═════ Task material ═════
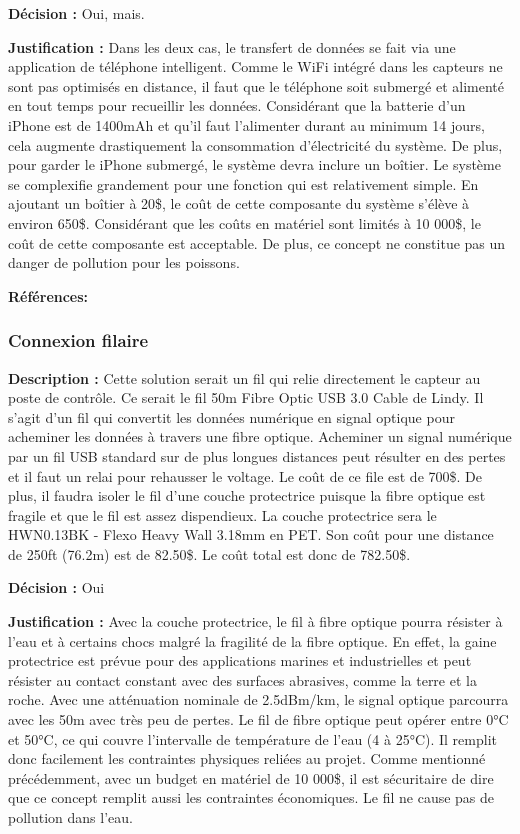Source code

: \textbf{Décision :} Oui, mais.
 
\textbf{Justification :} Dans les deux cas, le transfert de données se fait via une application de téléphone intelligent. Comme le WiFi intégré dans les capteurs ne sont pas optimisés en distance, il faut que le téléphone soit submergé et alimenté en tout temps pour recueillir les données. Considérant que la batterie d'un iPhone est de 1400mAh et qu'il faut l'alimenter durant au minimum 14 jours, cela augmente drastiquement la consommation d'électricité du système. De plus, pour garder le iPhone submergé, le système devra inclure un boîtier. Le système se complexifie grandement pour une fonction qui est relativement simple. En ajoutant un boîtier à 20\$, le coût de cette composante du système s'élève à environ 650\$. Considérant que les coûts en matériel sont limités à 10 000\$, le coût de cette composante est acceptable. De plus, ce concept ne constitue pas un danger de pollution pour les poissons.

\textbf{Références:} \cite{GoPro_Specs} \cite{GoPro_Waterproof} \cite{GoFishCam} \cite{iPhone7}

\subsubsection{Connexion filaire}
\textbf{Description :} Cette solution serait un fil qui relie directement le capteur au poste de contrôle. Ce serait le fil 50m Fibre Optic USB 3.0 Cable de Lindy. Il s'agit d'un fil qui convertit les données numérique en signal optique pour acheminer les données à travers une fibre optique. Acheminer un signal numérique par un fil USB standard sur de plus longues distances peut résulter en des pertes et il faut un relai pour rehausser le voltage. Le coût de ce file est de 700\$. De plus, il faudra isoler le fil d'une couche protectrice puisque la fibre optique est fragile et que le fil est assez dispendieux. La couche protectrice sera le HWN0.13BK - Flexo Heavy Wall 3.18mm en PET. Son coût pour une distance de 250ft (76.2m) est de 82.50\$. Le coût total est donc de 782.50\$.
 
\textbf{Décision :} Oui
 
\textbf{Justification :} Avec la couche protectrice, le fil à fibre optique pourra résister à l'eau et à certains chocs malgré la fragilité de la fibre optique. En effet, la gaine protectrice est prévue pour des applications marines et industrielles et peut résister au contact constant avec des surfaces abrasives, comme la terre et la roche. Avec une atténuation nominale de 2.5dBm/km, le signal optique parcourra avec les 50m avec très peu de pertes. Le fil de fibre optique peut opérer entre 0°C et 50°C, ce qui couvre l'intervalle de température de l'eau (4 à 25°C). Il remplit donc facilement les contraintes physiques reliées au projet. Comme mentionné précédemment, avec un budget en matériel de 10 000\$, il est sécuritaire de dire que ce concept remplit aussi les contraintes économiques. Le fil ne cause pas de pollution dans l'eau.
═════
Copy out exactly the lines from the one containing "donc de 782.50\$." through the last line above, keeping both end lines.

## [Response to the exercise]
\textbf{Description :} Cette solution serait un fil qui relie directement le capteur au poste de contrôle. Ce serait le fil 50m Fibre Optic USB 3.0 Cable de Lindy. Il s'agit d'un fil qui convertit les données numérique en signal optique pour acheminer les données à travers une fibre optique. Acheminer un signal numérique par un fil USB standard sur de plus longues distances peut résulter en des pertes et il faut un relai pour rehausser le voltage. Le coût de ce file est de 700\$. De plus, il faudra isoler le fil d'une couche protectrice puisque la fibre optique est fragile et que le fil est assez dispendieux. La couche protectrice sera le HWN0.13BK - Flexo Heavy Wall 3.18mm en PET. Son coût pour une distance de 250ft (76.2m) est de 82.50\$. Le coût total est donc de 782.50\$.
 
\textbf{Décision :} Oui
 
\textbf{Justification :} Avec la couche protectrice, le fil à fibre optique pourra résister à l'eau et à certains chocs malgré la fragilité de la fibre optique. En effet, la gaine protectrice est prévue pour des applications marines et industrielles et peut résister au contact constant avec des surfaces abrasives, comme la terre et la roche. Avec une atténuation nominale de 2.5dBm/km, le signal optique parcourra avec les 50m avec très peu de pertes. Le fil de fibre optique peut opérer entre 0°C et 50°C, ce qui couvre l'intervalle de température de l'eau (4 à 25°C). Il remplit donc facilement les contraintes physiques reliées au projet. Comme mentionné précédemment, avec un budget en matériel de 10 000\$, il est sécuritaire de dire que ce concept remplit aussi les contraintes économiques. Le fil ne cause pas de pollution dans l'eau.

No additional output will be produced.